*** EXTRACTED MATERIAL Section Begins ***

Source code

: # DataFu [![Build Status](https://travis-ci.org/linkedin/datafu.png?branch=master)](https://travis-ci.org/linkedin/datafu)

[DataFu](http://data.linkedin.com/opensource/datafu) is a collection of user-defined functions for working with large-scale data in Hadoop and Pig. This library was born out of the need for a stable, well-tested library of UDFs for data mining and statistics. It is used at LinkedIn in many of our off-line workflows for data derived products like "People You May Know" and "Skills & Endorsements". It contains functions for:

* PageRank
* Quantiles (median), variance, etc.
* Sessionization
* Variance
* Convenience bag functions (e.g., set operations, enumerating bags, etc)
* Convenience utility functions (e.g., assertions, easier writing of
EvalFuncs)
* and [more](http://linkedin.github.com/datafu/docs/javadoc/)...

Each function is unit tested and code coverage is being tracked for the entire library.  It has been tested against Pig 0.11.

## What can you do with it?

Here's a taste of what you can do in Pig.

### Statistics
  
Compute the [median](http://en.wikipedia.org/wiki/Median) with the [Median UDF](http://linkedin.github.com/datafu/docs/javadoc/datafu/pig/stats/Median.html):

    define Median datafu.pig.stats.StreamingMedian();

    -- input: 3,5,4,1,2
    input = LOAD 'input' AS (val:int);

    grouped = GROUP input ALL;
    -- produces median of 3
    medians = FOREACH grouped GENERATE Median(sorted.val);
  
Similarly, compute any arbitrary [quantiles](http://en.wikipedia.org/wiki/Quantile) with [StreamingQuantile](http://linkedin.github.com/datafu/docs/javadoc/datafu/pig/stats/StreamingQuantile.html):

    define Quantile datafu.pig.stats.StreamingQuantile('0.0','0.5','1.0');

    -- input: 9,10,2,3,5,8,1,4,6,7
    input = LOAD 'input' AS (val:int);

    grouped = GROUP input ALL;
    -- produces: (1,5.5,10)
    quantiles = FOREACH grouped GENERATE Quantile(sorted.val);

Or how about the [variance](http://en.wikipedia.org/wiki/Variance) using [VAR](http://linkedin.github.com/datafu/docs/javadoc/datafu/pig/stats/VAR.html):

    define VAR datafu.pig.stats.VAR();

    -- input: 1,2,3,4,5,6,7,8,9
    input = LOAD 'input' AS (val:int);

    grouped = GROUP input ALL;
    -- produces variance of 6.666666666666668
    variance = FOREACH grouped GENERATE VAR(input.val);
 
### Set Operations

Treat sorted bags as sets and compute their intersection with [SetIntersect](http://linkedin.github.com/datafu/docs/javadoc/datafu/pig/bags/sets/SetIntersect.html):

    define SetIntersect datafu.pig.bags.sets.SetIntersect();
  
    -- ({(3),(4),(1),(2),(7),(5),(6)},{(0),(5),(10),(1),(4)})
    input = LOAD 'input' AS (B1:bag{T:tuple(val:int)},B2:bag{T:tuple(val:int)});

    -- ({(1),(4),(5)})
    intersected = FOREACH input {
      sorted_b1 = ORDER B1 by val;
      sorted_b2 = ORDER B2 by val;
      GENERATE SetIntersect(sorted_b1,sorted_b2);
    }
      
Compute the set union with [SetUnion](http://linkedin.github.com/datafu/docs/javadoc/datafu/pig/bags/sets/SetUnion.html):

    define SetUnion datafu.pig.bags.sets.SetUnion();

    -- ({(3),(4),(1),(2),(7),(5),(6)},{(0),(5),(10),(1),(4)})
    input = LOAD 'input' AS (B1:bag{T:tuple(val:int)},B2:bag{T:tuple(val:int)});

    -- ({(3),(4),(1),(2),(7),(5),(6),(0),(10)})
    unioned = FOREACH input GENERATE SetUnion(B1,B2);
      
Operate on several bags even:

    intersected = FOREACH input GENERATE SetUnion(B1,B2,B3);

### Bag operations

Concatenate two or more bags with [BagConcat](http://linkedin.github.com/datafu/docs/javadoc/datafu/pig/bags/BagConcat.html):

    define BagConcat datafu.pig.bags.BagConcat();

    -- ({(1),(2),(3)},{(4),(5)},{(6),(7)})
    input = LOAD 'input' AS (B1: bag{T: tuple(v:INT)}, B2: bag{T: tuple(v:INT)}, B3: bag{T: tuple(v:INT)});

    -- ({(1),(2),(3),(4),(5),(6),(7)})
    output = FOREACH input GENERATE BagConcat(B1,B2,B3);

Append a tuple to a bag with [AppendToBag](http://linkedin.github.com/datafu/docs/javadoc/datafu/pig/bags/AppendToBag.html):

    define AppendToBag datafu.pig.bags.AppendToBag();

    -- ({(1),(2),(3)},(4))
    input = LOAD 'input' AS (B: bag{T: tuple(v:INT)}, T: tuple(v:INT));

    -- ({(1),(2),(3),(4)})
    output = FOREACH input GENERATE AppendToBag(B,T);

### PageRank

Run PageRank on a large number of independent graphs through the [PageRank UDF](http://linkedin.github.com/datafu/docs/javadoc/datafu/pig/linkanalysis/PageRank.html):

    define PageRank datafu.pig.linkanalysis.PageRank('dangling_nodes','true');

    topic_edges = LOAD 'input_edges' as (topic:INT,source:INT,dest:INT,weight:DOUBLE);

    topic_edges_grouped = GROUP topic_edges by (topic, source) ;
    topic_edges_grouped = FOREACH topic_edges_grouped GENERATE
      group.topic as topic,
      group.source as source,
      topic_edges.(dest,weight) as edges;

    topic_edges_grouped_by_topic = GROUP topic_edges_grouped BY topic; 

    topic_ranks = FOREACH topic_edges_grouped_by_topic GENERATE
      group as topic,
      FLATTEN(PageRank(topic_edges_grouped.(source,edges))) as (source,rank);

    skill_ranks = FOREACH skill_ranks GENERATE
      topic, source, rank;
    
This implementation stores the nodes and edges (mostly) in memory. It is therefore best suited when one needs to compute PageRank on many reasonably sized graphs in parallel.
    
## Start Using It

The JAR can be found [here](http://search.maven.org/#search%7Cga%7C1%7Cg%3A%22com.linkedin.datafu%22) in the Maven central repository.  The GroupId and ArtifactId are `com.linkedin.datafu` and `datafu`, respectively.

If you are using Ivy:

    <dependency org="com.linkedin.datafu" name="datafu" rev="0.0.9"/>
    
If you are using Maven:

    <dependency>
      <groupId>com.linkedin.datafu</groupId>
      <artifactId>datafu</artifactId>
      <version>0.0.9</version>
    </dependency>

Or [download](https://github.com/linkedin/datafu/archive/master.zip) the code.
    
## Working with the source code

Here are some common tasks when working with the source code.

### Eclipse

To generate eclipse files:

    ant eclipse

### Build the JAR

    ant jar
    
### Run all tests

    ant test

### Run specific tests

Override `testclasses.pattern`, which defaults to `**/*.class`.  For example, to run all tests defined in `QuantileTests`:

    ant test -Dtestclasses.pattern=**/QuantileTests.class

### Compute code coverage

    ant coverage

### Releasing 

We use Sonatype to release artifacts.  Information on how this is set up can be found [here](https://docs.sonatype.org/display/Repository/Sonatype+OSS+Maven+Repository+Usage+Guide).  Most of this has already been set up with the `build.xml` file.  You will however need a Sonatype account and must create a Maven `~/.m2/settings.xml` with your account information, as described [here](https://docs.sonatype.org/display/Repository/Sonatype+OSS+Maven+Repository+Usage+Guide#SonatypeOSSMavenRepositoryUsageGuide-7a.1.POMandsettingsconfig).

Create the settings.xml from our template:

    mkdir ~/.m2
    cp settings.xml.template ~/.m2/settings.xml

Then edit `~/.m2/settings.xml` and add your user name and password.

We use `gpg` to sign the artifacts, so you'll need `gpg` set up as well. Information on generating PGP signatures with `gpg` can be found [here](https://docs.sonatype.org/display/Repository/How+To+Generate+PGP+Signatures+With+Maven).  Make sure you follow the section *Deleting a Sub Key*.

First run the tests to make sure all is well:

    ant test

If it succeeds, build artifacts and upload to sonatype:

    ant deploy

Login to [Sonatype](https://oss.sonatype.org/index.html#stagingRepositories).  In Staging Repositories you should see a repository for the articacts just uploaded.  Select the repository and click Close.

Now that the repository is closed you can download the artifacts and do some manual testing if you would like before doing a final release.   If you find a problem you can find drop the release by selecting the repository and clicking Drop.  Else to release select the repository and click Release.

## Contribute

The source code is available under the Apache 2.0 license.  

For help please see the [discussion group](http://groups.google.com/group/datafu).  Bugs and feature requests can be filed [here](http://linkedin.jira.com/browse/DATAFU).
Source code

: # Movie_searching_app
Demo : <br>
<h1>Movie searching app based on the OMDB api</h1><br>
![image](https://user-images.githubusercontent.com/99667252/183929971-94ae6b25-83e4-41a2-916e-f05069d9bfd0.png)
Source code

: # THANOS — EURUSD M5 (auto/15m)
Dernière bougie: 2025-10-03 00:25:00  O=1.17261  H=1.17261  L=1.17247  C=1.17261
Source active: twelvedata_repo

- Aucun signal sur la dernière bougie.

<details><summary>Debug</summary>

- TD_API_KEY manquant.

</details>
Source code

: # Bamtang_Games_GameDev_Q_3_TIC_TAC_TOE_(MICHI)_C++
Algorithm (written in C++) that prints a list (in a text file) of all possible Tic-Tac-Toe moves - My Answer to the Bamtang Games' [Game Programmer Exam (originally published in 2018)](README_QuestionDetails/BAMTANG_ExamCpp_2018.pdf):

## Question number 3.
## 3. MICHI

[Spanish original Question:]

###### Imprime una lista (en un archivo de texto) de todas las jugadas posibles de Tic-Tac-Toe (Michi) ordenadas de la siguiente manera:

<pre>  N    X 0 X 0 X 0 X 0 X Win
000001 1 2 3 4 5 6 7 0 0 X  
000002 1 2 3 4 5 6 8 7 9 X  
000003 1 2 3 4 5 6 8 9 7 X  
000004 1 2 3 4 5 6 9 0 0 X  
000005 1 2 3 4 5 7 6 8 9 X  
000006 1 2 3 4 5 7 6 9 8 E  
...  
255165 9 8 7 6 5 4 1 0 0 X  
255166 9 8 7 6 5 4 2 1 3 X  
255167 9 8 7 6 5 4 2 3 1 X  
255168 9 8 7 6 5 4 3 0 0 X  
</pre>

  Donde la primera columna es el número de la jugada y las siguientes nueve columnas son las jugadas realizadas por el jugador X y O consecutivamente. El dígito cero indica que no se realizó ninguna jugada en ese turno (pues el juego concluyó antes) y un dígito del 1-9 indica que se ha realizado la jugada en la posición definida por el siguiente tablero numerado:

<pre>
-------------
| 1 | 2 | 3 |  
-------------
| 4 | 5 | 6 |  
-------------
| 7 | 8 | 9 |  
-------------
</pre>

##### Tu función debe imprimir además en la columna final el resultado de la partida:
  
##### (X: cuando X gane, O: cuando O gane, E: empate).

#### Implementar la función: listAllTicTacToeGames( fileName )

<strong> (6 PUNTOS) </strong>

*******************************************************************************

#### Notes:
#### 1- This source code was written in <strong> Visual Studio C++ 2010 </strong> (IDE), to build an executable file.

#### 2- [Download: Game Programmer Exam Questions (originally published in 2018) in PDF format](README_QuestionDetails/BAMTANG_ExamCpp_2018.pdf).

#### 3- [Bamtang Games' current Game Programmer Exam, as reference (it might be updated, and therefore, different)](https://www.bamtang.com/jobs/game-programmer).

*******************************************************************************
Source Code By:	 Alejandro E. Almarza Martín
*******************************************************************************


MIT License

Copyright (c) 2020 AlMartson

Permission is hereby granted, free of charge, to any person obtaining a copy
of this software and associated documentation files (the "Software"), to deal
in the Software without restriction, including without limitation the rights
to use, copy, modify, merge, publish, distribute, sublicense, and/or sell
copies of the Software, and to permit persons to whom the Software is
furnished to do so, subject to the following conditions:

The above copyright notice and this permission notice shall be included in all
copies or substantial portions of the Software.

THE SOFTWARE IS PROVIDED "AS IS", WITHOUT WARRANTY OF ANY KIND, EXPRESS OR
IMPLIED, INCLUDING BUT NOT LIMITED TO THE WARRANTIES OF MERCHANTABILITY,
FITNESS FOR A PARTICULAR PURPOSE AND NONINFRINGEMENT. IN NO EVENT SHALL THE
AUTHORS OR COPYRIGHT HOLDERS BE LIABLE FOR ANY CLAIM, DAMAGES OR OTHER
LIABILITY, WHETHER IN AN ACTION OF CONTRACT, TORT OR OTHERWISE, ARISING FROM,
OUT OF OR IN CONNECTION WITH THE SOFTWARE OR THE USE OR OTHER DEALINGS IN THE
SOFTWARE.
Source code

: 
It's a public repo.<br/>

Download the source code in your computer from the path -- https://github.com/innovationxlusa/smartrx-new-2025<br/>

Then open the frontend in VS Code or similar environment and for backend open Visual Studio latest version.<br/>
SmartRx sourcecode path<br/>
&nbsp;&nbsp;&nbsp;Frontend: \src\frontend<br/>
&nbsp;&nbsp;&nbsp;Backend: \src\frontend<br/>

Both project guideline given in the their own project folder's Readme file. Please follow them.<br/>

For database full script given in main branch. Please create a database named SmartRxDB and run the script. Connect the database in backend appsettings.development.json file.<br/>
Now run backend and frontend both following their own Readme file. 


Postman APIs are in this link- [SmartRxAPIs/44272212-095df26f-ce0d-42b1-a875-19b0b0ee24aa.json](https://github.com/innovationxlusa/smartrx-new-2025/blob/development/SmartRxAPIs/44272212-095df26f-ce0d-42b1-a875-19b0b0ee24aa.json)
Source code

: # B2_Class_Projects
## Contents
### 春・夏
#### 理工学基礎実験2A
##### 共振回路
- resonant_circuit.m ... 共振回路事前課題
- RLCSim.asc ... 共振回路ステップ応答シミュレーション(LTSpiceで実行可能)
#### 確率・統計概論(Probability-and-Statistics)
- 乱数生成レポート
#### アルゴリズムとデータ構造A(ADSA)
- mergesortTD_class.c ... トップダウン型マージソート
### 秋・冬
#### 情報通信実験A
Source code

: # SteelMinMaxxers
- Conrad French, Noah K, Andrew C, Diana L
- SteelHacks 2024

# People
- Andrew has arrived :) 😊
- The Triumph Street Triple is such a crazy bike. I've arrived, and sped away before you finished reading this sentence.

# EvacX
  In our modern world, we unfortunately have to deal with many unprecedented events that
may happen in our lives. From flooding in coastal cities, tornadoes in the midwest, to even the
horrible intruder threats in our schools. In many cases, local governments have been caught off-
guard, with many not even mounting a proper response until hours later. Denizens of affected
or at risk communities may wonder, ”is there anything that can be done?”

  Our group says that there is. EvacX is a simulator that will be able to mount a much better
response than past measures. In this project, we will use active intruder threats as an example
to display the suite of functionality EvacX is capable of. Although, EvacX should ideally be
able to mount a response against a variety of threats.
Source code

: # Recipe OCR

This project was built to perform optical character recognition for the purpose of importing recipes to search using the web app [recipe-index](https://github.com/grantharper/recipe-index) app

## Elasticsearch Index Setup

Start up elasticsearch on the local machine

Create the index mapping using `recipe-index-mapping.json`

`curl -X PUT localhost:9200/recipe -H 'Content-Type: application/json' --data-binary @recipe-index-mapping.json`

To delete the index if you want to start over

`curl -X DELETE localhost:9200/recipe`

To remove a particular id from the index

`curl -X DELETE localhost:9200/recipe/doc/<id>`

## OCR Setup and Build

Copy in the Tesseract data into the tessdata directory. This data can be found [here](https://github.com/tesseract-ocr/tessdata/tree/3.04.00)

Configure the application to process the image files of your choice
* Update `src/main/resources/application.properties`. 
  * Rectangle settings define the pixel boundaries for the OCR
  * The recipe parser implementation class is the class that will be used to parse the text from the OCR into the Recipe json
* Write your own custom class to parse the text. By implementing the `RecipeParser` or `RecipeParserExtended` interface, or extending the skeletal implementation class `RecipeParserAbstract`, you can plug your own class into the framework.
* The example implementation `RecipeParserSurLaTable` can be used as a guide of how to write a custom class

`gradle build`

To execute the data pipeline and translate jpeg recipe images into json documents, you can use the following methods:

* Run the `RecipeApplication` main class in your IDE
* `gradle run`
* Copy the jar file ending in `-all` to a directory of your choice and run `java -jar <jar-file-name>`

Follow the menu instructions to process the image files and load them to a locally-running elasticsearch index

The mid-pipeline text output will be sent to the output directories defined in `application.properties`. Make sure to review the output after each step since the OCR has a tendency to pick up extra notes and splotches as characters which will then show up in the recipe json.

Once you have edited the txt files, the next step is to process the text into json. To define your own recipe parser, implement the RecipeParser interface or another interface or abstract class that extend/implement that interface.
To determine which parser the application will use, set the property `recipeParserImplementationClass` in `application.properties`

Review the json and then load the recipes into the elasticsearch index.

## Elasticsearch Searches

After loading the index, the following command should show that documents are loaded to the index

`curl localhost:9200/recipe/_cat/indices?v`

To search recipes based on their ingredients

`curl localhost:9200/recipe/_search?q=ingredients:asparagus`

*** EXTRACTED MATERIAL Section Ends ***

_ACTIVITY:_
Search the records line by line for the word "output" and copy every line where it appears.

_RESPONSE TO THIS TASK:_
    output = FOREACH input GENERATE BagConcat(B1,B2,B3);
    output = FOREACH input GENERATE AppendToBag(B,T);
The mid-pipeline text output will be sent to the output directories defined in `application.properties`. Make sure to review the output after each step since the OCR has a tendency to pick up extra notes and splotches as characters which will then show up in the recipe json.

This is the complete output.